**Exercise inputs**
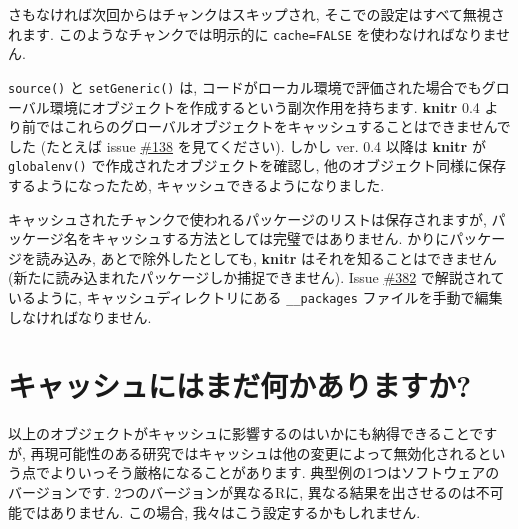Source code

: \documentclass[
  lualatex,ja=standard,jafont=noto-otf]{bxjsreport}
\newenvironment{Shaded}{\begin{snugshade}}{\end{snugshade}}
\newcommand{\AttributeTok}[1]{\textcolor[rgb]{0.77,0.63,0.00}{#1}}
\newcommand{\CommentTok}[1]{\textcolor[rgb]{0.56,0.35,0.01}{\textit{#1}}}
\newcommand{\FunctionTok}[1]{\textcolor[rgb]{0.00,0.00,0.00}{#1}}
\newcommand{\NormalTok}[1]{#1}
\newcommand{\SpecialCharTok}[1]{\textcolor[rgb]{0.00,0.00,0.00}{#1}}
\begin{document}
さもなければ次回からはチャンクはスキップされ,
そこでの設定はすべて無視されます. このようなチャンクでは明示的に
\texttt{cache=FALSE} を使わなければなりません.

\texttt{source()} と \texttt{setGeneric()} は,
コードがローカル環境で評価された場合でもグローバル環境にオブジェクトを作成するという副次作用を持ちます.
\textbf{knitr} 0.4
より前ではこれらのグローバルオブジェクトをキャッシュすることはできませんでした
(たとえば issue \href{https://github.com/yihui/knitr/issues/138}{\#138}
を見てください). しかし ver. 0.4 以降は \textbf{knitr} が
\texttt{globalenv()} で作成されたオブジェクトを確認し,
他のオブジェクト同様に保存するようになったため,
キャッシュできるようになりました.

キャッシュされたチャンクで使われるパッケージのリストは保存されますが,
パッケージ名をキャッシュする方法としては完璧ではありません.
かりにパッケージを読み込み, あとで除外したとしても, \textbf{knitr}
はそれを知ることはできません
(新たに読み込まれたパッケージしか捕捉できません). Issue
\href{https://github.com/yihui/knitr/issues/382}{\#382}
で解説されているように, キャッシュディレクトリにある
\texttt{\_\_packages} ファイルを手動で編集しなければなりません.

\hypertarget{ux30adux30e3ux30c3ux30b7ux30e5ux306bux306fux307eux3060ux4f55ux304bux3042ux308aux307eux3059ux304b}{%
\section*{キャッシュにはまだ何かありますか?}\label{ux30adux30e3ux30c3ux30b7ux30e5ux306bux306fux307eux3060ux4f55ux304bux3042ux308aux307eux3059ux304b}}

以上のオブジェクトがキャッシュに影響するのはいかにも納得できることですが,
再現可能性のある研究ではキャッシュは他の変更によって無効化されるという点でよりいっそう厳格になることがあります.
典型例の1つはソフトウェアのバージョンです. 2つのバージョンが異なるRに,
異なる結果を出させるのは不可能ではありません. この場合,
我々はこう設定するかもしれません.

\begin{Shaded}
\end{Shaded}
\end{document}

**Task details**
In the material above, find the lines that contain "textbf" and show them.

**Result below**
\textbf{knitr} 0.4
を見てください). しかし ver. 0.4 以降は \textbf{knitr} が
かりにパッケージを読み込み, あとで除外したとしても, \textbf{knitr}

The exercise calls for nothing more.